== EXERCISE OBJECTIVE ==
Print, exactly as they appear in the listing below, the lines from the line with "of the application |" to the line with "that are se |", with both end lines kept.

[DATA PROVIDED Boundary: Start]

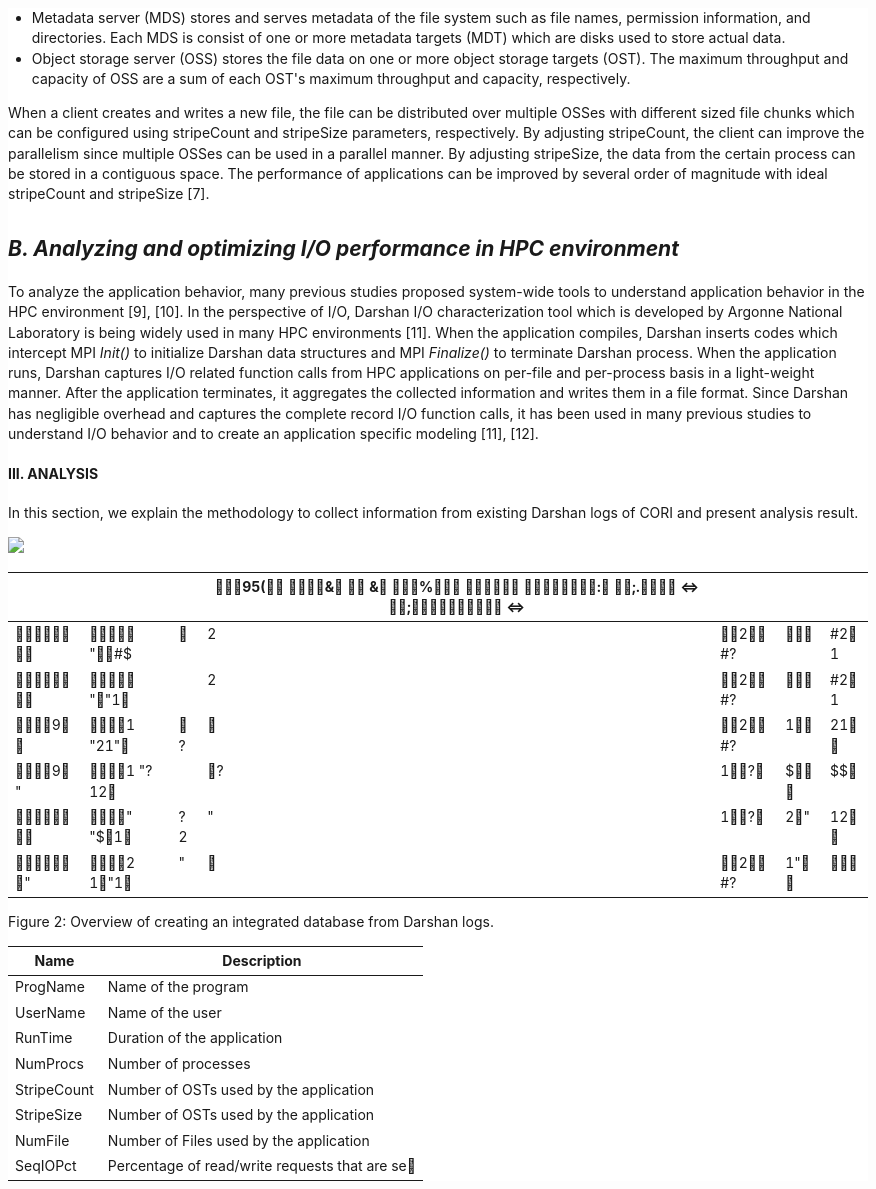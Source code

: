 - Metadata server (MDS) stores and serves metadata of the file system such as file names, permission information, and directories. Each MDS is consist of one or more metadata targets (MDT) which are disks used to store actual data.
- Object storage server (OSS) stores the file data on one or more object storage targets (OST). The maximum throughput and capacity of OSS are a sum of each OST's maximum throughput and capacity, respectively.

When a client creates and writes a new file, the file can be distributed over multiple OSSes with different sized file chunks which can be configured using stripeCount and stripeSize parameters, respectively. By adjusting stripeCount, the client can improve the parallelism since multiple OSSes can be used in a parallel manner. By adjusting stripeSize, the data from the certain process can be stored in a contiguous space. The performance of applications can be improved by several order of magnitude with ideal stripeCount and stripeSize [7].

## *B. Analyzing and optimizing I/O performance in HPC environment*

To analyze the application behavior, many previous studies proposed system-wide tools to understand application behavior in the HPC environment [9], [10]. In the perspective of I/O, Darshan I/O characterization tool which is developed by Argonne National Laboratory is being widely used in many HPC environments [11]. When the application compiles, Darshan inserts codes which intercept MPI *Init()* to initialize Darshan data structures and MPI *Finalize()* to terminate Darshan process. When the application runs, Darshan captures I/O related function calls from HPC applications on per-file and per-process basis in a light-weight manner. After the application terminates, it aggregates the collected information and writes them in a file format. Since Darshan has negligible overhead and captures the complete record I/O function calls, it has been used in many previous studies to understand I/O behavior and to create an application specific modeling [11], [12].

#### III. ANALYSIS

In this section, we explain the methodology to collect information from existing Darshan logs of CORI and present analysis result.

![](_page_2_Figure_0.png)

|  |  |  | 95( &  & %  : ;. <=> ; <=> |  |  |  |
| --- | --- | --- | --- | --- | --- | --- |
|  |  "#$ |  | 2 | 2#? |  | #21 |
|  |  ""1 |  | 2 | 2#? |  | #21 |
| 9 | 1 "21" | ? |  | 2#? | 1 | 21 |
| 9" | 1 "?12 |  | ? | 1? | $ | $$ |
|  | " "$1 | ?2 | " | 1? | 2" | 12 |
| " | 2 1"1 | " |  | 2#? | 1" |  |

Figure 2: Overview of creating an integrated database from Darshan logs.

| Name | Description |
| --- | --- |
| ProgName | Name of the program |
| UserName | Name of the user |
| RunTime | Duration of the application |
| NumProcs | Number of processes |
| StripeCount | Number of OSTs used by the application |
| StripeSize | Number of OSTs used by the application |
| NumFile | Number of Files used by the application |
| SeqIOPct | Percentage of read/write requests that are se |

[DATA PROVIDED Boundary: End]
[DATA PROVIDED Boundary: Start]

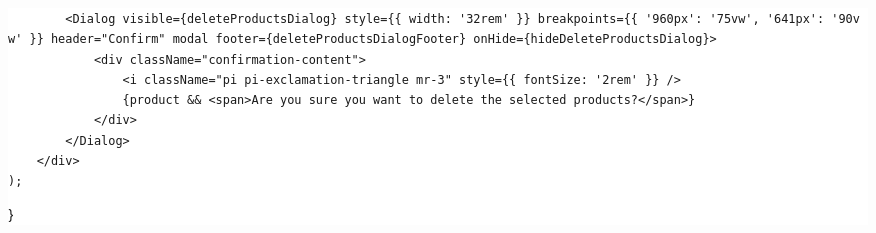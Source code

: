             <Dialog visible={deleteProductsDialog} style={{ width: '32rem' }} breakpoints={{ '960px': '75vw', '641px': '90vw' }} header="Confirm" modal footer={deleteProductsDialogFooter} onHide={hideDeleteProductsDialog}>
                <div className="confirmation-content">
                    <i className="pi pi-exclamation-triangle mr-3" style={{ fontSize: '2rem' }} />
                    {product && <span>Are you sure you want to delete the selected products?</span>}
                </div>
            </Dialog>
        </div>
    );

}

[DATA PROVIDED Boundary: End]

== SOLUTION ==
| RunTime | Duration of the application |
| NumProcs | Number of processes |
| StripeCount | Number of OSTs used by the application |
| StripeSize | Number of OSTs used by the application |
| NumFile | Number of Files used by the application |
| SeqIOPct | Percentage of read/write requests that are se |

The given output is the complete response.